__Available records__.
==================================================
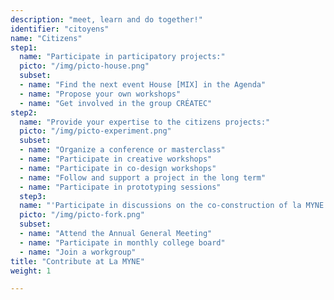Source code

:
 ```yaml
---
description: "meet, learn and do together!"
identifier: "citoyens"
name: "Citizens"
step1:
  name: "Participate in participatory projects:"
  picto: "/img/picto-house.png"
  subset:
  - name: "Find the next event House [MIX] in the Agenda"
  - name: "Propose your own workshops"
  - name: "Get involved in the group CRÉATEC"
step2:
  name: "Provide your expertise to the citizens projects:"
  picto: "/img/picto-experiment.png"
  subset:
  - name: "Organize a conference or masterclass"
  - name: "Participate in creative workshops"
  - name: "Participate in co-design workshops"
  - name: "Follow and support a project in the long term"
  - name: "Participate in prototyping sessions"
  step3:
  name: "'Participate in discussions on the co-construction of la MYNE and/or the projects:'"
  picto: "/img/picto-fork.png"
  subset:
  - name: "Attend the Annual General Meeting"
  - name: "Participate in monthly college board"
  - name: "Join a workgroup"
title: "Contribute at La MYNE"
weight: 1

---
```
==================================================
After identifying the lines above that contain "picto", copy each one.

__Task answer__.
  picto: "/img/picto-house.png"
  picto: "/img/picto-experiment.png"
  picto: "/img/picto-fork.png"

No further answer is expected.